== TASK DESCRIPTION ==
Search the listing below for the word "There", and copy every line in which it turns up.

== GIVEN INFORMATION ==
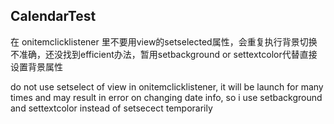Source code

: ## CalendarTest

在 onitemclicklistener 里不要用view的setselected属性，会重复执行背景切换不准确，还没找到efficient办法，暂用setbackground or settextcolor代替直接设置背景属性

do not use setselect of view in onitemclicklistener, it will be launch for many times and may result in error on changing date info, so i use setbackground and settextcolor instead of setsecect temporarily
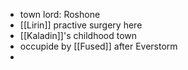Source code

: - town lord: Roshone
- [[Lirin]] practive surgery here
- [[Kaladin]]'s childhood town
- occupide by [[Fused]] after Everstorm
- 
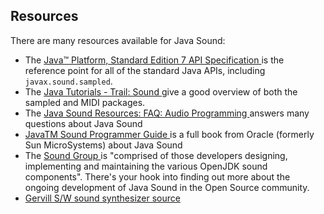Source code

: 
##  Resources 


There are many resources available for Java Sound:

+ The [
	    Java™ Platform, Standard Edition 7 API Specification
	  ](http://docs.oracle.com/javase/7/docs/api/) is the reference point for all of the standard Java APIs,
	  including `javax.sound.sampled`.
+ The [
	    Java Tutorials - Trail: Sound
	  ](http://docs.oracle.com/javase/tutorial/sound/index.html) give a good overview of both the sampled and MIDI packages.
+ The [
	    Java Sound Resources: FAQ: Audio Programming
	  ](http://www.jsresources.org/faq_audio.html) answers many questions about Java Sound
+  [
	    JavaTM Sound Programmer Guide
	  ](http://docs.oracle.com/javase/7/docs/technotes/guides/sound/programmer_guide/contents.html) is a full book from Oracle (formerly Sun MicroSystems) about Java Sound
+ The [ Sound Group ](http://openjdk.java.net/groups/sound/) is "comprised of those developers designing, implementing and
	  maintaining the various OpenJDK sound components".
	  There's your hook into finding out more about the ongoing development
	  of Java Sound in the Open Source community.
+  [
		Gervill S/W sound synthesizer source ](https://java.net/projects/gervill/sources/Mercurial/show)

== RESPONSE TO THIS TASK ==
There are many resources available for Java Sound:
	  There's your hook into finding out more about the ongoing development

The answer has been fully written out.